«Своими глазами увидеть». А ну как не увидит? Что, если так и не вырвется, так и не найдёт времени Пацкевич, чтобы съездить? Ведь уже давно собирается, сам признался. А один день в таком аду для той девочки, наверное, идёт за месяц.
Замалея машинально смахнул со щеки слезу и… чуть не съехал с дороги, когда осознал это. Он всю жизнь считал себя несентиментальным, бодрым и оптимистичным человеком, однако судьба девочки неожиданно остро его зацепила, словно саданула плетью по самой душе. Удивлённо косясь на свой влажный от слезы палец, он справился с управлением, однако с этого момента уже чувствовал, что в нём родился и чуть пульсирует некий живой комочек — комочек какого-то смутного намерения. Этот комочек разрастался, крепнул и чем далее, тем более твёрдо оформлялся в осознанное желание — желание увидеть своими глазами, а не глазами Пацкевича.
К подъезду своего дома Замалея подъехал уже в полной уверенности, что осуществит это желание, и очень скоро.
Когда он вошёл в дом, обе его малолетние дочери повисли, как он и ожидал, на его одежде, пискливым гомоном выражая свою радость. Жена, как это давно уже было установлено между ними, подмигнула ему в прихожей в знак того, что дома всё в порядке. В кухне его ожидал вкусный ужин, вокруг него бегали и суетились самые близкие для него, родные люди, однако лицо его, озаряемое улыбкою и искрящееся любовью, однако смех и шутки его с детьми и женою, однако взаимные забрасыванья друг друга вопросами и новостями — все эти свидетельства семейного счастья и уюта нет-нет да и омрачались иногда чужеродной и неуместной мыслью на челе Замалеи, наплывной и смутной тучей тяжёлого, безрадостного и несчастливого намеренья.
Он выехал в субботу утром, отложив все накопившиеся домашние дела на воскресенье. Просто не смог себя удержать и выехал в первый же выходной день — настолько эта затея завладела его сознанием. Жену в свой план действий и вообще во всю историю он не посвятил, надеясь, что дело выйдет незатруднительным.

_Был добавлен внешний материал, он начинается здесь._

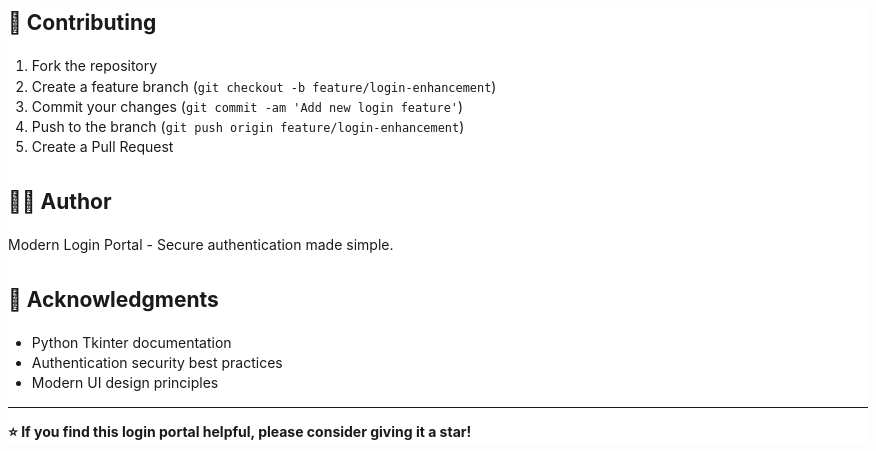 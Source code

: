 ## 🤝 Contributing

1. Fork the repository
2. Create a feature branch (`git checkout -b feature/login-enhancement`)
3. Commit your changes (`git commit -am 'Add new login feature'`)
4. Push to the branch (`git push origin feature/login-enhancement`)
5. Create a Pull Request

## 👨‍💻 Author

Modern Login Portal - Secure authentication made simple.

## 🙏 Acknowledgments

- Python Tkinter documentation
- Authentication security best practices
- Modern UI design principles

---

**⭐ If you find this login portal helpful, please consider giving it a star!**
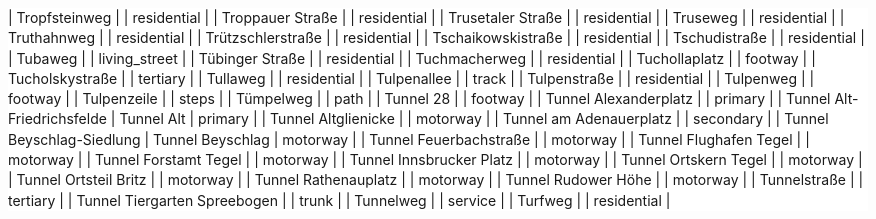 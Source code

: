 | Tropfsteinweg                                           |                            | residential   |
| Troppauer Straße                                        |                            | residential   |
| Trusetaler Straße                                       |                            | residential   |
| Truseweg                                                |                            | residential   |
| Truthahnweg                                             |                            | residential   |
| Trützschlerstraße                                       |                            | residential   |
| Tschaikowskistraße                                      |                            | residential   |
| Tschudistraße                                           |                            | residential   |
| Tubaweg                                                 |                            | living_street |
| Tübinger Straße                                         |                            | residential   |
| Tuchmacherweg                                           |                            | residential   |
| Tuchollaplatz                                           |                            | footway       |
| Tucholskystraße                                         |                            | tertiary      |
| Tullaweg                                                |                            | residential   |
| Tulpenallee                                             |                            | track         |
| Tulpenstraße                                            |                            | residential   |
| Tulpenweg                                               |                            | footway       |
| Tulpenzeile                                             |                            | steps         |
| Tümpelweg                                               |                            | path          |
| Tunnel 28                                               |                            | footway       |
| Tunnel Alexanderplatz                                   |                            | primary       |
| Tunnel Alt-Friedrichsfelde                              | Tunnel Alt                 | primary       |
| Tunnel Altglienicke                                     |                            | motorway      |
| Tunnel am Adenauerplatz                                 |                            | secondary     |
| Tunnel Beyschlag-Siedlung                               | Tunnel Beyschlag           | motorway      |
| Tunnel Feuerbachstraße                                  |                            | motorway      |
| Tunnel Flughafen Tegel                                  |                            | motorway      |
| Tunnel Forstamt Tegel                                   |                            | motorway      |
| Tunnel Innsbrucker Platz                                |                            | motorway      |
| Tunnel Ortskern Tegel                                   |                            | motorway      |
| Tunnel Ortsteil Britz                                   |                            | motorway      |
| Tunnel Rathenauplatz                                    |                            | motorway      |
| Tunnel Rudower Höhe                                     |                            | motorway      |
| Tunnelstraße                                            |                            | tertiary      |
| Tunnel Tiergarten Spreebogen                            |                            | trunk         |
| Tunnelweg                                               |                            | service       |
| Turfweg                                                 |                            | residential   |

План же его был прост. Да и не смог бы он составить сложный многоходовый план — не тот был человек. Приехать и удостовериться — это первое. Как удостовериться? Открыть калитку и войти во двор. Подойти к конуре, в которой, судя по рассказу Пацкевича, ребёнок живёт вместе с собакой. И, если девочка действительно окажется там внутри, он просто возьмёт её в охапку и увезёт от ужасной матери. Увезёт к себе домой. Жена всё поймёт, он был уверен в ней абсолютно. Ну а после уж они вдвоём посоветуются и решат, в какой орган государственной власти обращаться и как вообще действовать далее. Такой план мог придумать только Замалея, про которого говорили, что удивительно, как это он не ходит сквозь стены и не ломает углы своею прямолинейностью. Однажды он купил термометр, принёс его домой в отсутствие жены и не нашёл ничего лучшего, как прикрепить его снаружи к стеклу прямо по центру рамы, о чём жена до сих пор не могла вспоминать без смеха. И в этом был весь Замалея.
Однако его простой до смешного план включал две грубые неточности. Во-первых, он начисто забыл про цепь на ошейнике девочки, хотя Пацкевич заострял на этом факте внимание. Было ещё неизвестно, каким образом цепь закреплена и не задействован ли тут замок, от которого необходим ключ. И, во-вторых, он недооценивал саму хозяйку дома и был уверен, что мужская сила всегда и в любом случае возобладает над женской. Он не исключал, что мать девочки может попытаться воспрепятствовать ему силой, но решил, что ему не составит труда справиться со слабой женщиной.
С утра день был ясным и безветренным. Сентябрь перевалил за половину, и огнедышащая золотая осень слилась в страстном поцелуе с бабьим летом, щедро радуя глаз богатством красок жёлто-красного спектра. День был чудесным и тёплым. По обеим сторонам дороги бледно-соломенное лесостепное разнотравье перемежалось небольшими берёзовыми колками в пышном, ярко-жёлтом убранстве чуть колеблемых листьев. Повальный листопад ещё не начался, и если перед лицом водителя и пролетал, кружась, одинокий зазубренный лист, то это было редким и очаровательным исключением, подобно тому как редким и волшебным исключением в оранжевых перелесках были красноватые листья одиноких рябин и их ярко-алые ягодные гроздья. Стояла та трепетная, звенящая тишина последних тёплых дней русской осени, которая ещё способна привлечь к себе внимание отягощённого заботами человека и заставить, буквально принудить его подумать: «А ведь жизнь, чёрт побери, прекрасна!»